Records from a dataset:

Segment Open

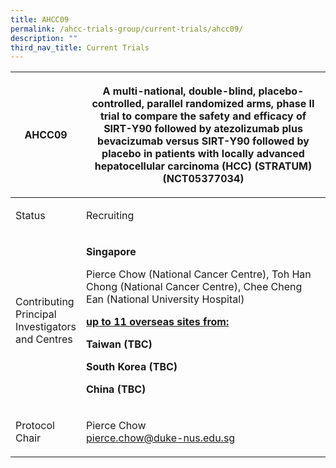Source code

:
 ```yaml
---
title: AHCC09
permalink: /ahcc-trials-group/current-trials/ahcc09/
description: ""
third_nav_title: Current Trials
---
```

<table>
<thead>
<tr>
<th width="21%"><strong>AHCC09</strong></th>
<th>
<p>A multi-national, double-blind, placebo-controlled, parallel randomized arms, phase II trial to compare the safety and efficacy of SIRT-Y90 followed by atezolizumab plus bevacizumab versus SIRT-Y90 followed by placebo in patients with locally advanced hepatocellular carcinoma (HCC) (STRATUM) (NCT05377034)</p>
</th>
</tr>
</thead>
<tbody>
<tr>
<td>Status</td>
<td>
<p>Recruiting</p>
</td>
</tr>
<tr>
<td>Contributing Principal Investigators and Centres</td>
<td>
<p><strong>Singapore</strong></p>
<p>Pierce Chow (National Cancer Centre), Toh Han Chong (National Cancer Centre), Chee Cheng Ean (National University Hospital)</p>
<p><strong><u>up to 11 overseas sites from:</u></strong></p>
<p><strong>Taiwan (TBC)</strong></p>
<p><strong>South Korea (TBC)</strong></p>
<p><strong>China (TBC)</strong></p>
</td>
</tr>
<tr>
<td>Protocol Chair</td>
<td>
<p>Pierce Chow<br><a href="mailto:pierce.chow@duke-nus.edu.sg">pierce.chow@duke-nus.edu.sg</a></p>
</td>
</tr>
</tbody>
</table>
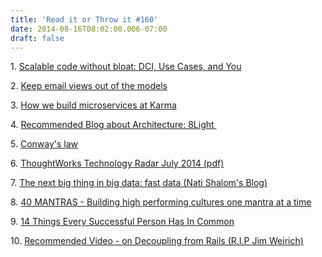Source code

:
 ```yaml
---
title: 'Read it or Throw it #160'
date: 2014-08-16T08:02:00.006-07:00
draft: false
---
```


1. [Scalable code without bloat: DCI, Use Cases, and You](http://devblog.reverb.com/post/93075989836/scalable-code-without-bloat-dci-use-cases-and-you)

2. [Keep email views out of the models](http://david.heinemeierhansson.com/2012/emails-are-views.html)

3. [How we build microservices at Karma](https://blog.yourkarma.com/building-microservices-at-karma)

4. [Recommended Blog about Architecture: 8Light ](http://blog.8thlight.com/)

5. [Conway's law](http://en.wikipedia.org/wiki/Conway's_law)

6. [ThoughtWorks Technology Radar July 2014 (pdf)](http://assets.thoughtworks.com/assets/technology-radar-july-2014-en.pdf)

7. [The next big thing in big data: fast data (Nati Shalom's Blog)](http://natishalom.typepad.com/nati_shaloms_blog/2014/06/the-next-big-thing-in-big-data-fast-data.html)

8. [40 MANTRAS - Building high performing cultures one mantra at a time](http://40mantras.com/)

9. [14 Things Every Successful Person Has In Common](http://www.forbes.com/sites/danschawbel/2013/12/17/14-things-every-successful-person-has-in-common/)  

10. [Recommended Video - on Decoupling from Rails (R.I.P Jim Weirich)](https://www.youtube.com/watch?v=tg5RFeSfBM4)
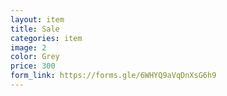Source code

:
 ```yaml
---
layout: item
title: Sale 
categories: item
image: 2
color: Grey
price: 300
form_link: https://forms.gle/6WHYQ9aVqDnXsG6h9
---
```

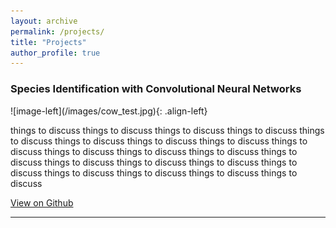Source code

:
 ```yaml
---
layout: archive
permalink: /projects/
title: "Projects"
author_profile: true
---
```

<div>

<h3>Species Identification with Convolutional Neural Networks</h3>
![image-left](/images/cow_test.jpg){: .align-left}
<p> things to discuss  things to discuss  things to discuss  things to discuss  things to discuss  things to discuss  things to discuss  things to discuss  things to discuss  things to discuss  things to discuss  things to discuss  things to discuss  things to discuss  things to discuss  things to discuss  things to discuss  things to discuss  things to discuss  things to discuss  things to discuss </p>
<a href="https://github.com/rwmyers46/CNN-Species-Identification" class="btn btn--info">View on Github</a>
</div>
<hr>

Segment Closed

## [PROBLEM TO SOLVE]
If a line above contains the word "Pierce", list it.

## [TASK OUTPUT]
<p>Pierce Chow (National Cancer Centre), Toh Han Chong (National Cancer Centre), Chee Cheng Ean (National University Hospital)</p>
<p>Pierce Chow<br><a href="mailto:pierce.chow@duke-nus.edu.sg">pierce.chow@duke-nus.edu.sg</a></p>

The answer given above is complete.